Task requirements: Taking the line that contains "- Angular and" as the starting point, give again exactly every line up to and including the last line of the records below.

▬▬▬

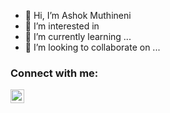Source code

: - 👋 Hi, I’m Ashok Muthineni
- 👀 I’m interested in 
- 🌱 I’m currently learning ...
- 💞️ I’m looking to collaborate on ...
### Connect with me:
<img align="left" alt="ashok-muthineni-388225256 | LinkedIn" width="22px" src="https://cdn.jsdelivr.net/npm/simple-icons@v3/icons/linkedin.svg" />


<!---
ma001816/ma001816 is a ✨ special ✨ repository because its `README.md` (this file) appears on your GitHub profile.
You can click the Preview link to take a look at your changes.
--->
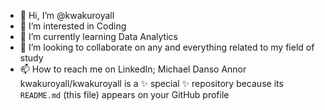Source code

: - 👋 Hi, I’m @kwakuroyall
- 👀 I’m interested in Coding
- 🌱 I’m currently learning Data Analytics
- 💞️ I’m looking to collaborate on any and everything related to my field of study
- 📫 How to reach me on LinkedIn; Michael Danso Annor
kwakuroyall/kwakuroyall is a ✨ special ✨ repository because its `README.md` (this file) appears on your GitHub profile
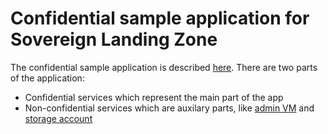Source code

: # Confidential sample application for Sovereign Landing Zone

The confidential sample application is described [here](../sovereignApplications/confidential/hrAppWorkload/README.md). There are two parts of the application: 
* Confidential services which represent the main part of the app
* Non-confidential services which are auxilary parts, like [admin VM](./nonConfidential/adminVM/README.md) and [storage account](./nonConfidential/storageAccount/README.md)
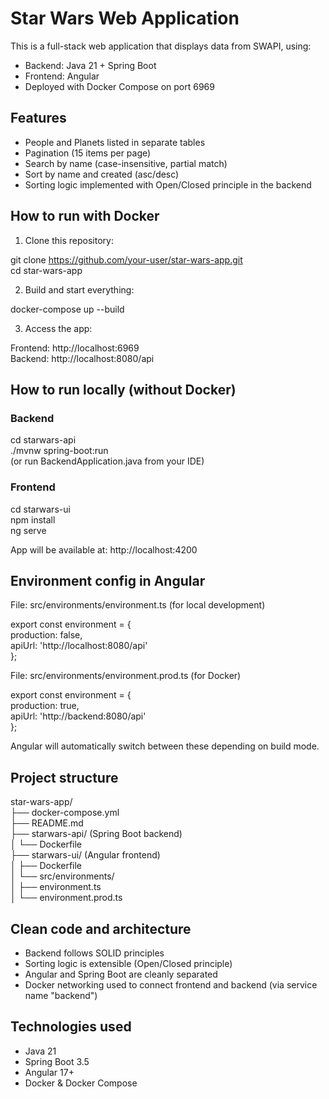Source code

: # Star Wars Web Application

This is a full-stack web application that displays data from SWAPI, using:

- Backend: Java 21 + Spring Boot
- Frontend: Angular
- Deployed with Docker Compose on port 6969

## Features

- People and Planets listed in separate tables
- Pagination (15 items per page)
- Search by name (case-insensitive, partial match)
- Sort by name and created (asc/desc)
- Sorting logic implemented with Open/Closed principle in the backend

## How to run with Docker

1. Clone this repository:

git clone https://github.com/your-user/star-wars-app.git  
cd star-wars-app

2. Build and start everything:

docker-compose up --build

3. Access the app:

Frontend: http://localhost:6969  
Backend: http://localhost:8080/api

## How to run locally (without Docker)

### Backend

cd starwars-api  
./mvnw spring-boot:run  
(or run BackendApplication.java from your IDE)

### Frontend

cd starwars-ui  
npm install  
ng serve

App will be available at: http://localhost:4200

## Environment config in Angular

File: src/environments/environment.ts (for local development)

export const environment = {  
production: false,  
apiUrl: 'http://localhost:8080/api'  
};

File: src/environments/environment.prod.ts (for Docker)

export const environment = {  
production: true,  
apiUrl: 'http://backend:8080/api'  
};

Angular will automatically switch between these depending on build mode.

## Project structure

star-wars-app/  
├── docker-compose.yml  
├── README.md  
├── starwars-api/        (Spring Boot backend)  
│   └── Dockerfile  
├── starwars-ui/         (Angular frontend)  
│   ├── Dockerfile  
│   └── src/environments/  
│       ├── environment.ts  
│       └── environment.prod.ts

## Clean code and architecture

- Backend follows SOLID principles
- Sorting logic is extensible (Open/Closed principle)
- Angular and Spring Boot are cleanly separated
- Docker networking used to connect frontend and backend (via service name "backend")

## Technologies used

- Java 21
- Spring Boot 3.5
- Angular 17+
- Docker & Docker Compose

▬▬▬

Response:
- Angular and Spring Boot are cleanly separated
- Docker networking used to connect frontend and backend (via service name "backend")

## Technologies used

- Java 21
- Spring Boot 3.5
- Angular 17+
- Docker & Docker Compose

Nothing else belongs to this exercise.